[Start of Attachment]
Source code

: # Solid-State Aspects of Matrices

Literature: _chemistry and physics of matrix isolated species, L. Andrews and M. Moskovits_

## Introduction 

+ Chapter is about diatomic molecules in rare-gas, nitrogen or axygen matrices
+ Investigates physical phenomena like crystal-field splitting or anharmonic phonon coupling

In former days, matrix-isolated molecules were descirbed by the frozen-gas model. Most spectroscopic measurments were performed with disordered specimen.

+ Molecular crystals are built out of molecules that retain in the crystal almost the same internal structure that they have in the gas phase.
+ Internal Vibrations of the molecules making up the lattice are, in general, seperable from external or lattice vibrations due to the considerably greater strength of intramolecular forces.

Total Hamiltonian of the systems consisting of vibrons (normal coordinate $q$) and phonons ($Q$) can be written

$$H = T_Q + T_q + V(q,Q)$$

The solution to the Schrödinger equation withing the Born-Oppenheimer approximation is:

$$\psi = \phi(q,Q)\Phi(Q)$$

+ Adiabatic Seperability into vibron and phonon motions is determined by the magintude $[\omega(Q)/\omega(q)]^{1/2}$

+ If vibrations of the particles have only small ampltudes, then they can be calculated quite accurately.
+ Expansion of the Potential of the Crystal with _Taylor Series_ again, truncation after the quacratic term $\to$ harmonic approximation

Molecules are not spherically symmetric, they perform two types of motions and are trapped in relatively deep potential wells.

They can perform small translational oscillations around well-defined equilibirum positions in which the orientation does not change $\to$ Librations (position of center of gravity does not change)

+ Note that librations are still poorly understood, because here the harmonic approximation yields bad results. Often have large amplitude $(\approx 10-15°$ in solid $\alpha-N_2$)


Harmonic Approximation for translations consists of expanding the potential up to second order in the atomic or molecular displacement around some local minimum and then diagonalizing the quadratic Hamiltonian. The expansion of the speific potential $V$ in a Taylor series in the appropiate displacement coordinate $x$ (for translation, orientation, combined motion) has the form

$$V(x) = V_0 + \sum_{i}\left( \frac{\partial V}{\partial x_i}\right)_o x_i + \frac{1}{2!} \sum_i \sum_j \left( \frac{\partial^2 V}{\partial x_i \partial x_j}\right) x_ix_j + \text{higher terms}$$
[End of Attachment]
--- WHAT TO PRODUCE ---
Print each record from the listing above exactly as it was given.

--- RESPONSE TO THE TASK ---
Source code

: # Solid-State Aspects of Matrices

Literature: _chemistry and physics of matrix isolated species, L. Andrews and M. Moskovits_

## Introduction 

+ Chapter is about diatomic molecules in rare-gas, nitrogen or axygen matrices
+ Investigates physical phenomena like crystal-field splitting or anharmonic phonon coupling

In former days, matrix-isolated molecules were descirbed by the frozen-gas model. Most spectroscopic measurments were performed with disordered specimen.

+ Molecular crystals are built out of molecules that retain in the crystal almost the same internal structure that they have in the gas phase.
+ Internal Vibrations of the molecules making up the lattice are, in general, seperable from external or lattice vibrations due to the considerably greater strength of intramolecular forces.

Total Hamiltonian of the systems consisting of vibrons (normal coordinate $q$) and phonons ($Q$) can be written

$$H = T_Q + T_q + V(q,Q)$$

The solution to the Schrödinger equation withing the Born-Oppenheimer approximation is:

$$\psi = \phi(q,Q)\Phi(Q)$$

+ Adiabatic Seperability into vibron and phonon motions is determined by the magintude $[\omega(Q)/\omega(q)]^{1/2}$

+ If vibrations of the particles have only small ampltudes, then they can be calculated quite accurately.
+ Expansion of the Potential of the Crystal with _Taylor Series_ again, truncation after the quacratic term $\to$ harmonic approximation

Molecules are not spherically symmetric, they perform two types of motions and are trapped in relatively deep potential wells.

They can perform small translational oscillations around well-defined equilibirum positions in which the orientation does not change $\to$ Librations (position of center of gravity does not change)

+ Note that librations are still poorly understood, because here the harmonic approximation yields bad results. Often have large amplitude $(\approx 10-15°$ in solid $\alpha-N_2$)


Harmonic Approximation for translations consists of expanding the potential up to second order in the atomic or molecular displacement around some local minimum and then diagonalizing the quadratic Hamiltonian. The expansion of the speific potential $V$ in a Taylor series in the appropiate displacement coordinate $x$ (for translation, orientation, combined motion) has the form

$$V(x) = V_0 + \sum_{i}\left( \frac{\partial V}{\partial x_i}\right)_o x_i + \frac{1}{2!} \sum_i \sum_j \left( \frac{\partial^2 V}{\partial x_i \partial x_j}\right) x_ix_j + \text{higher terms}$$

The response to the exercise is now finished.